On en discute ces derniers jours, mais la question n’est pas neuve : comment mettre en balance l’utilité sociale de telle ou telle activité économique et ses effets dérivés en termes d’emplois directs et indirects ? Même question à propos d’autres joyaux économiques de la Belgique, comme la Fabrique nationale d’armes d’Herstal, où les principes éthiques se heurtent à une résistance syndicale un brin cynique même si tellement compréhensible (« si nous ne produisons plus d’armes, les Chinois le feront à notre place »), ou pour le circuit de Francorchamps, qui symbolise à la perfection le vieux monde dont on ne veut plus (compétition, vitesse, pollution…) mais qui fait vivre, paraît-il, 15 000 personnes dans la région (fournisseurs divers, hôtellerie, jobs temporaires) qu’on ne peut ignorer.
 

À Brussels Airlines, on est à deux doigts de la faillite. Devant la catastrophe imminente, il va falloir décider très vite. Des scénarios circulent. Mais l’urgence ne dispense pas de décoller le nez du guidon, au risque d’être chaque fois pris de court, car ce ne sera pas la dernière fois. La crise sanitaire, volet de la crise climatique qui n’est elle-même que la manifestation de l’épuisement du modèle néolibéral mondialisé, produira à la pelle d’autres situations similaires. Pourquoi colmater brèche par brèche à coup de millions d’argent public la coque d’un bateau qui coule, s’il est à peu près certain qu’une autre fuite se manifestera juste à côté de la rustine ?

Le capital, le travail et l’État

Comme à chaque fois, trois parties sont impliquées : le capital, le travail et l’État.

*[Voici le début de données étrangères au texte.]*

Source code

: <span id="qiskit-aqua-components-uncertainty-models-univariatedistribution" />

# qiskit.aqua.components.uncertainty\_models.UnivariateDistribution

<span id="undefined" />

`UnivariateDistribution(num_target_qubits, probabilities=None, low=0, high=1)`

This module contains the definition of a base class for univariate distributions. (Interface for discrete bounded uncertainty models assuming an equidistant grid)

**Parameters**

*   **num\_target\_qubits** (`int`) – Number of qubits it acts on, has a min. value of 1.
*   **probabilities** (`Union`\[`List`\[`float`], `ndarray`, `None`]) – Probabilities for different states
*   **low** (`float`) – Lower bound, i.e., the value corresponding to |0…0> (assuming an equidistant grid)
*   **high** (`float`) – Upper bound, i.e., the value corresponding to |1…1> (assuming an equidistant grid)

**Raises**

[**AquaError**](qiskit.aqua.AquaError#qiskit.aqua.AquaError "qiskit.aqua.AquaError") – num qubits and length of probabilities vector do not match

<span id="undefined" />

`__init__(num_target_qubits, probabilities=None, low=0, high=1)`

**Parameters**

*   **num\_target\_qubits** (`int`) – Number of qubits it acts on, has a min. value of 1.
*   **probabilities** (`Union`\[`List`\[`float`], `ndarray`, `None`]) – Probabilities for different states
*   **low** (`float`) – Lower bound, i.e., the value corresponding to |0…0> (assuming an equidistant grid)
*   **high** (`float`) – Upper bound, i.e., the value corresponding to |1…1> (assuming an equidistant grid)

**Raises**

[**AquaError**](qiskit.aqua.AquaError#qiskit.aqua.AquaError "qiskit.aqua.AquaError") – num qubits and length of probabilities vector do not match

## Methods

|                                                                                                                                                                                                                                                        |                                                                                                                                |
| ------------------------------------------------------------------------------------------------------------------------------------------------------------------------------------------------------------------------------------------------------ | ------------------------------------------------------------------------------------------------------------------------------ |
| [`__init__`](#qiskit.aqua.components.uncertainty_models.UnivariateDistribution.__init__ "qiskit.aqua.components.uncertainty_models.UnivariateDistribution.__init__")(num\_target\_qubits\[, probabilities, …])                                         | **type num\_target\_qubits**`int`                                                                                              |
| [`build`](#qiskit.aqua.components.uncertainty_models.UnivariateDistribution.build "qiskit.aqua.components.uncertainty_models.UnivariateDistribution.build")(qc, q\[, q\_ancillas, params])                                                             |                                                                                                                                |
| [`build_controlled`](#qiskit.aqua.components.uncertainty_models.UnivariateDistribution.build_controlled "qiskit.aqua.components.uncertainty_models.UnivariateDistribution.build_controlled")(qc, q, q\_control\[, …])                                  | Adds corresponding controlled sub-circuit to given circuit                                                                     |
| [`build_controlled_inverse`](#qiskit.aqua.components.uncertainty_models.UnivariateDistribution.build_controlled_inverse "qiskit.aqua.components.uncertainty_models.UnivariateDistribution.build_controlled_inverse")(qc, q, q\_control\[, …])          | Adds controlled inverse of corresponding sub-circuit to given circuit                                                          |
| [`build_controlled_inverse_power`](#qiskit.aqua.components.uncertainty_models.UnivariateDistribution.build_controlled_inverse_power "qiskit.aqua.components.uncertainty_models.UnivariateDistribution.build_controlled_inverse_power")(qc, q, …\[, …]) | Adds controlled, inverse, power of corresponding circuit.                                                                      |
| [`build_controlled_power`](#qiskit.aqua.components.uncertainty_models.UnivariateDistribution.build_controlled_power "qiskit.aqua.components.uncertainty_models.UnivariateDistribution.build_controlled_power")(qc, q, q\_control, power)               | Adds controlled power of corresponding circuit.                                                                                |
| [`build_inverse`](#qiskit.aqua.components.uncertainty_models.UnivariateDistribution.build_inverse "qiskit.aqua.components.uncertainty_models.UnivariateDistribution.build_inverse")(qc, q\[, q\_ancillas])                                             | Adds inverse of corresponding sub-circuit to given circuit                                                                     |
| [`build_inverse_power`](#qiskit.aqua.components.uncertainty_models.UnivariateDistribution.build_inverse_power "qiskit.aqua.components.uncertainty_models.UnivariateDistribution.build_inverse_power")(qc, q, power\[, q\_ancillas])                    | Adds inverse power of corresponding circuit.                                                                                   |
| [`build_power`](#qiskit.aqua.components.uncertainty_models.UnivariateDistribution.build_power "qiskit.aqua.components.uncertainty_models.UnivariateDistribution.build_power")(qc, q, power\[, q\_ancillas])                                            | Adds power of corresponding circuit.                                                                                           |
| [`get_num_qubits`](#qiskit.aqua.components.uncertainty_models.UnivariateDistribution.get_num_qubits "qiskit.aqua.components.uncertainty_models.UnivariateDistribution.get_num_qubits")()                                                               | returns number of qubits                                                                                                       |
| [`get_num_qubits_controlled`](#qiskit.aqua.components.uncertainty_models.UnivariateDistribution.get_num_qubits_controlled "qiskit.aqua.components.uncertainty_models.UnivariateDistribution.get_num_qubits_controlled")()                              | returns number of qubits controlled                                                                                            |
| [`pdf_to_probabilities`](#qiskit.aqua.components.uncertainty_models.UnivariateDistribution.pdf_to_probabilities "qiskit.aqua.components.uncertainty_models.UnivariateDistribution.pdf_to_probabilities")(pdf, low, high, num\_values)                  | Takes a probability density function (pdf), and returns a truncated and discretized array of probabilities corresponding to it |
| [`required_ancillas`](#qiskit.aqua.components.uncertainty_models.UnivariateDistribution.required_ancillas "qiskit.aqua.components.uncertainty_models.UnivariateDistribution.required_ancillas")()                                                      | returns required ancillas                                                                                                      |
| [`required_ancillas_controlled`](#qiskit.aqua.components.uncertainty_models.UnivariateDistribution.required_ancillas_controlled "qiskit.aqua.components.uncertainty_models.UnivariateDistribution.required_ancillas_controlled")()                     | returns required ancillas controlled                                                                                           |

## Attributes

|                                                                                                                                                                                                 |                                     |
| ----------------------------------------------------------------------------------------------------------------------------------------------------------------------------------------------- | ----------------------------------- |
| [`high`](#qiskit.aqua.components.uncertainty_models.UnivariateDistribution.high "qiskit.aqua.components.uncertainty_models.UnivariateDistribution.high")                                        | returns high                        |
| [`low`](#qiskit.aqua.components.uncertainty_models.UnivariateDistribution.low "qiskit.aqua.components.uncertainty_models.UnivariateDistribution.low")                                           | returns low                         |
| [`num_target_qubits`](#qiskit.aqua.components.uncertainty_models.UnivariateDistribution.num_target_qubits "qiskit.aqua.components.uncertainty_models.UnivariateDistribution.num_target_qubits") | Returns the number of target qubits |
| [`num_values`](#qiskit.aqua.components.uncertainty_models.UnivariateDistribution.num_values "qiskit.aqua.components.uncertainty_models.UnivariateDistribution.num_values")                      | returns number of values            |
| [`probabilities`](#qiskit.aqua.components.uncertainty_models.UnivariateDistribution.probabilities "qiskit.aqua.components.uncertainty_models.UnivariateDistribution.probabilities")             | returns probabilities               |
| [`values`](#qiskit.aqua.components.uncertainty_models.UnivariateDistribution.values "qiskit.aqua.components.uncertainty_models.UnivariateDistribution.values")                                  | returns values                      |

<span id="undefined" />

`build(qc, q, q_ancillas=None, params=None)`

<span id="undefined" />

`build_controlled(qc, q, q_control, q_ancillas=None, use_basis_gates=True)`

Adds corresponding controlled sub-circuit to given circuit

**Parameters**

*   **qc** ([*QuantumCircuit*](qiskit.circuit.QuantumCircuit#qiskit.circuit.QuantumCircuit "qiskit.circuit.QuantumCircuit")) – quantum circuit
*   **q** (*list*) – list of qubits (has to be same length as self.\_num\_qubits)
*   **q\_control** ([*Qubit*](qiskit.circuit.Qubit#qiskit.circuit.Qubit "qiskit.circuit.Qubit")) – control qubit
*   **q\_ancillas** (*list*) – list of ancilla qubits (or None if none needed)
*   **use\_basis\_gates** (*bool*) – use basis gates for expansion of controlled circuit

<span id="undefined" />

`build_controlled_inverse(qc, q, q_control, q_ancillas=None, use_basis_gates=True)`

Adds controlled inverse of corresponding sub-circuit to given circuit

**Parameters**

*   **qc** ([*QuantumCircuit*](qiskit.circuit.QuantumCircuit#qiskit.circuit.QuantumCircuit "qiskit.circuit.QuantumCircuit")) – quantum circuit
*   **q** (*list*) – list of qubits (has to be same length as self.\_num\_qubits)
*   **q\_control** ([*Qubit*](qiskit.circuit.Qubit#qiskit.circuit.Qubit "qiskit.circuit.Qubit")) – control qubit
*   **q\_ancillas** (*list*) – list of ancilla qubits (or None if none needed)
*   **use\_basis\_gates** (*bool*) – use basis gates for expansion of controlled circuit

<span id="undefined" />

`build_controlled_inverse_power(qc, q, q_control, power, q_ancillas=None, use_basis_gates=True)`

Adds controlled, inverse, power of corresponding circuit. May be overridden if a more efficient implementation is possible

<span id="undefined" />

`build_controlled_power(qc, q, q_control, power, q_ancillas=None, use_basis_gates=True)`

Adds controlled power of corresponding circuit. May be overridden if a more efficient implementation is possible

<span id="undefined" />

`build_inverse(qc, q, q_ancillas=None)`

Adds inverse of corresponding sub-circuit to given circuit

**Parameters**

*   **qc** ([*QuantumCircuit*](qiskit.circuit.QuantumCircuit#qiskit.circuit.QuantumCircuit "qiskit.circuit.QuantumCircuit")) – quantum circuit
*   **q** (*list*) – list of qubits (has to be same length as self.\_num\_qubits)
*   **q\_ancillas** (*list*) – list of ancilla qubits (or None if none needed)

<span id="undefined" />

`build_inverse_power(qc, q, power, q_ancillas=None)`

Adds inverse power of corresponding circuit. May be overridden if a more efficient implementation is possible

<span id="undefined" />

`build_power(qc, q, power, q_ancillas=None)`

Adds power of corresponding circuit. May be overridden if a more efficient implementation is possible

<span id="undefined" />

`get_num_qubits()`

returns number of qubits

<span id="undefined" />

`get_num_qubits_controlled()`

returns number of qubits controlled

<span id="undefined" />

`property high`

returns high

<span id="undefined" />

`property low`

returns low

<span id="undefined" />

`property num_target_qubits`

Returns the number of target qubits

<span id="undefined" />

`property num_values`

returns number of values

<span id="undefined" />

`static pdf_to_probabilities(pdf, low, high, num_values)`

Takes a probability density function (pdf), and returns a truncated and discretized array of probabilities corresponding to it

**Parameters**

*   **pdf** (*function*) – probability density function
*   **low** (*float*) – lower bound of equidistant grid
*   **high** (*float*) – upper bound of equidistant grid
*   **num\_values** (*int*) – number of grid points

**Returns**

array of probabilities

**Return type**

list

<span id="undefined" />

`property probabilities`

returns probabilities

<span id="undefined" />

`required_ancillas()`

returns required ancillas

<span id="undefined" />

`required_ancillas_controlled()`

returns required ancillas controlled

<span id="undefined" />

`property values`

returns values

Soit les trois acteurs de la concertation sociale qui tentent de piloter l’économie belge dans l’esprit du pacte social de 1944. Ce pacte, notamment inspiré par la peur de la contagion du communisme qui sortait vainqueur de sa confrontation avec l’Allemagne nazie, fut à la base du compromis social-démocrate qui assura notre prospérité pendant 30 ans et dont les effets se prolongent encore jusqu’à aujourd’hui comme une queue de comète. À travers ce pacte, le capitalisme concédait au monde du travail une sécurité sociale (chômage, retraite, soins de santé) principalement financée par des cotisations patronales. Quant à l’État, en retrait, il s’engageait à accompagner et à pérenniser une formule qui semblait garantir la paix sociale et civile.

Dans le cas de Brussels Airlines, quels seraient les intérêts de chaque partie ?
L’État n’a pas d’intérêt direct : Brussels Airlines est une société de droit privé et il est difficile de la considérer comme un service public de fait, étant donné la nature non universelle de ses prestations. Mais il s’agit d’une société de droit belge avec un management belge et qui paie ses impôts en Belgique, même si l’actionnaire majoritaire est allemand (Lufthansa). Et c’est la marque « Brussels » qui est promue.
Pour le personnel, seul compte logiquement le maintien de l’emploi.
Mais c’est le troisième partenaire qui a les cartes en main. Celui-ci n’a plus rien à voir avec le patronat qui a signé le pacte social de 1944, puisqu’il n’est plus belge. La mondialisation a fait exploser le cadre national des compromis sociaux. L’actionnaire majoritaire n’est même allemand que nominalement, puisque son capital est détenu à 90 % par une myriade de « zinzins » (portefeuilles d’investisseurs institutionnels) du monde entier. Inutile d’invoquer à leur endroit un quelconque patriotisme, qu’il soit belge, allemand ou même européen. Seul compte le retour sur investissement. Le maintien de la cohésion sociale dans un point quelconque du globe est le cadet de leurs soucis.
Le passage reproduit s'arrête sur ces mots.